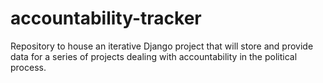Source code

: accountability-tracker
======================

Repository to house an iterative Django project that will store and provide data for a series of projects dealing with accountability in the political process.
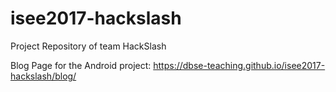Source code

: # isee2017-hackslash
Project Repository of team HackSlash

Blog Page for the Android project:  https://dbse-teaching.github.io/isee2017-hackslash/blog/

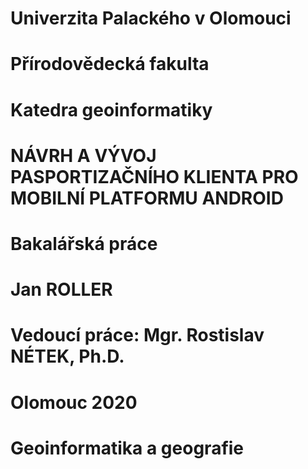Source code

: # Univerzita Palackého v Olomouci
# Přírodovědecká fakulta
# Katedra geoinformatiky
#
# NÁVRH A VÝVOJ PASPORTIZAČNÍHO KLIENTA PRO MOBILNÍ PLATFORMU ANDROID
# Bakalářská práce
#
# Jan ROLLER
#
# Vedoucí práce: Mgr. Rostislav NÉTEK, Ph.D.
#
# Olomouc 2020
# Geoinformatika a geografie
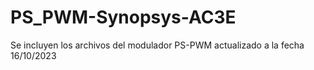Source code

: # PS_PWM-Synopsys-AC3E

Se incluyen los archivos del modulador PS-PWM actualizado a la fecha 16/10/2023
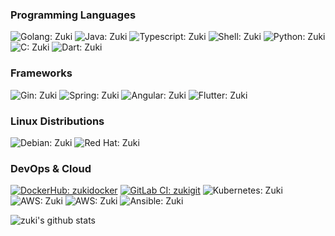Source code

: ### Programming Languages
![Golang: Zuki](https://img.shields.io/badge/Golang-black?logo=go)
![Java: Zuki](https://img.shields.io/badge/Java-black?logo=coffeescript&logoColor=red)
![Typescript: Zuki](https://img.shields.io/badge/Typescript-black?logo=typescript)
![Shell: Zuki](https://img.shields.io/badge/Bash-black?logo=gnubash)
![Python: Zuki](https://img.shields.io/badge/Python-black?logo=python)
![C: Zuki](https://img.shields.io/badge/C%20programming-black?logo=c)
![Dart: Zuki](https://img.shields.io/badge/Dart-black?logo=dart&logoColor=blue)

### Frameworks
![Gin: Zuki](https://img.shields.io/badge/Gin-black?logo=gin)
![Spring: Zuki](https://img.shields.io/badge/Spring-black?logo=spring)
![Angular: Zuki](https://img.shields.io/badge/Angular-black?logo=angular&logoColor=red)
![Flutter: Zuki](https://img.shields.io/badge/Flutter-black?logo=flutter&logoColor=blue)

### Linux Distributions
![Debian: Zuki](https://img.shields.io/badge/Debian-black?logo=debian&logoColor=red)
![Red Hat: Zuki](https://img.shields.io/badge/RedHat-black?logo=redhat&logoColor=red)

### DevOps & Cloud
[![DockerHub: zukidocker](https://img.shields.io/badge/Docker-black?logo=docker)](https://hub.docker.com/u/zukidocker)
[![GitLab CI: zukigit](https://img.shields.io/badge/GitLab_CI-black?logo=gitlab)](https://gitlab.com/zukigit)
![Kubernetes: Zuki](https://img.shields.io/badge/Kubernetes-black?logo=kubernetes)
![AWS: Zuki](https://img.shields.io/badge/AWS-black?logo=AmazonAWS)
![AWS: Zuki](https://img.shields.io/badge/GCP-black?logo=googlecloud)
![Ansible: Zuki](https://img.shields.io/badge/Ansible-black?logo=ansible&logoColor=red)





<!-- [![Total Visitors: Zuki](https://komarev.com/ghpvc/?username=zukigit&color=green&style=plastic)](https://github.com/zukigit) -->
![zuki's github stats](https://github-readme-stats.vercel.app/api?username=zukigit&show_icons=true&count_private=true&line_height=40&line_width=500)
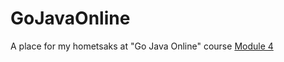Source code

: # GoJavaOnline
A place for my hometsaks at "Go Java Online" course
[Module 4](https://github.com/jonni21/GoJavaOnline/tree/master/src/gojava/module04)
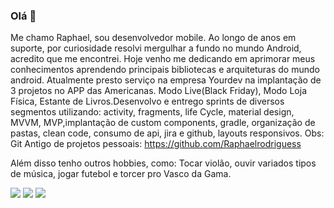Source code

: ### Olá 👋

Me chamo Raphael, sou desenvolvedor mobile. Ao longo de anos em suporte, por curiosidade resolvi mergulhar a fundo no mundo Android, acredito que me encontrei. Hoje venho me dedicando em aprimorar meus conhecimentos aprendendo principais bibliotecas e arquiteturas do mundo android.
Atualmente presto serviço na empresa Yourdev na implantação de 3 projetos no APP das Americanas. Modo Live(Black Friday), Modo Loja Física, Estante de Livros.Desenvolvo e entrego sprints de diversos segmentos utilizando: activity, fragments, life Cycle, material design, MVVM, MVP,implantação de custom components, gradle, organização de pastas, clean code, consumo de api, jira e github, layouts responsivos.
Obs: Git  Antigo de projetos pessoais: https://github.com/Raphaelrodriguess

Além disso tenho outros hobbies, como: Tocar violão, ouvir variados tipos de música, jogar futebol e torcer pro Vasco da Gama.

<div> 
  <a href="https://www.instagram.com/raphaelrodrigu3s/" target="_blank"><img src="https://img.shields.io/badge/-Instagram-%23E4405F?style=for-the-badge&logo=instagram&logoColor=white" target="_blank"></a>
  <a href = "mailto:raphaelrodriguesrj1@gmail.com"><img src="https://img.shields.io/badge/-Gmail-%23333?style=for-the-badge&logo=gmail&logoColor=white" target="_blank"></a>
  <a href="https://www.linkedin.com/in/raphaelrodriguess/" target="_blank"><img src="https://img.shields.io/badge/-LinkedIn-%230077B5?style=for-the-badge&logo=linkedin&logoColor=white" target="_blank"></a> 
 
</div>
* * * * * * * * *
What you need to do. Transcribe the entries above verbatim, excluding any image.

Answer space.
Source code

: accountability-tracker
======================

Repository to house an iterative Django project that will store and provide data for a series of projects dealing with accountability in the political process.
Source code

: # isee2017-hackslash
Project Repository of team HackSlash

Blog Page for the Android project:  https://dbse-teaching.github.io/isee2017-hackslash/blog/

Source code

: # Univerzita Palackého v Olomouci
# Přírodovědecká fakulta
# Katedra geoinformatiky
#
# NÁVRH A VÝVOJ PASPORTIZAČNÍHO KLIENTA PRO MOBILNÍ PLATFORMU ANDROID
# Bakalářská práce
#
# Jan ROLLER
#
# Vedoucí práce: Mgr. Rostislav NÉTEK, Ph.D.
#
# Olomouc 2020
# Geoinformatika a geografie
Source code

: # PS_PWM-Synopsys-AC3E

Se incluyen los archivos del modulador PS-PWM actualizado a la fecha 16/10/2023
Source code

: ### Programming Languages
![Golang: Zuki](https://img.shields.io/badge/Golang-black?logo=go)
![Java: Zuki](https://img.shields.io/badge/Java-black?logo=coffeescript&logoColor=red)
![Typescript: Zuki](https://img.shields.io/badge/Typescript-black?logo=typescript)
![Shell: Zuki](https://img.shields.io/badge/Bash-black?logo=gnubash)
![Python: Zuki](https://img.shields.io/badge/Python-black?logo=python)
![C: Zuki](https://img.shields.io/badge/C%20programming-black?logo=c)
![Dart: Zuki](https://img.shields.io/badge/Dart-black?logo=dart&logoColor=blue)

### Frameworks
![Gin: Zuki](https://img.shields.io/badge/Gin-black?logo=gin)
![Spring: Zuki](https://img.shields.io/badge/Spring-black?logo=spring)
![Angular: Zuki](https://img.shields.io/badge/Angular-black?logo=angular&logoColor=red)
![Flutter: Zuki](https://img.shields.io/badge/Flutter-black?logo=flutter&logoColor=blue)

### Linux Distributions
![Debian: Zuki](https://img.shields.io/badge/Debian-black?logo=debian&logoColor=red)
![Red Hat: Zuki](https://img.shields.io/badge/RedHat-black?logo=redhat&logoColor=red)

### DevOps & Cloud
[![DockerHub: zukidocker](https://img.shields.io/badge/Docker-black?logo=docker)](https://hub.docker.com/u/zukidocker)
[![GitLab CI: zukigit](https://img.shields.io/badge/GitLab_CI-black?logo=gitlab)](https://gitlab.com/zukigit)
![Kubernetes: Zuki](https://img.shields.io/badge/Kubernetes-black?logo=kubernetes)
![AWS: Zuki](https://img.shields.io/badge/AWS-black?logo=AmazonAWS)
![AWS: Zuki](https://img.shields.io/badge/GCP-black?logo=googlecloud)
![Ansible: Zuki](https://img.shields.io/badge/Ansible-black?logo=ansible&logoColor=red)





<!-- [![Total Visitors: Zuki](https://komarev.com/ghpvc/?username=zukigit&color=green&style=plastic)](https://github.com/zukigit) -->
![zuki's github stats](https://github-readme-stats.vercel.app/api?username=zukigit&show_icons=true&count_private=true&line_height=40&line_width=500)
Source code

: # GoJavaOnline
A place for my hometsaks at "Go Java Online" course
[Module 4](https://github.com/jonni21/GoJavaOnline/tree/master/src/gojava/module04)
Source code

: ### Olá 👋

Me chamo Raphael, sou desenvolvedor mobile. Ao longo de anos em suporte, por curiosidade resolvi mergulhar a fundo no mundo Android, acredito que me encontrei. Hoje venho me dedicando em aprimorar meus conhecimentos aprendendo principais bibliotecas e arquiteturas do mundo android.
Atualmente presto serviço na empresa Yourdev na implantação de 3 projetos no APP das Americanas. Modo Live(Black Friday), Modo Loja Física, Estante de Livros.Desenvolvo e entrego sprints de diversos segmentos utilizando: activity, fragments, life Cycle, material design, MVVM, MVP,implantação de custom components, gradle, organização de pastas, clean code, consumo de api, jira e github, layouts responsivos.
Obs: Git  Antigo de projetos pessoais: https://github.com/Raphaelrodriguess

Além disso tenho outros hobbies, como: Tocar violão, ouvir variados tipos de música, jogar futebol e torcer pro Vasco da Gama.

<div> 
  <a href="https://www.instagram.com/raphaelrodrigu3s/" target="_blank"><img src="https://img.shields.io/badge/-Instagram-%23E4405F?style=for-the-badge&logo=instagram&logoColor=white" target="_blank"></a>
  <a href = "mailto:raphaelrodriguesrj1@gmail.com"><img src="https://img.shields.io/badge/-Gmail-%23333?style=for-the-badge&logo=gmail&logoColor=white" target="_blank"></a>
  <a href="https://www.linkedin.com/in/raphaelrodriguess/" target="_blank"><img src="https://img.shields.io/badge/-LinkedIn-%230077B5?style=for-the-badge&logo=linkedin&logoColor=white" target="_blank"></a> 
 
</div>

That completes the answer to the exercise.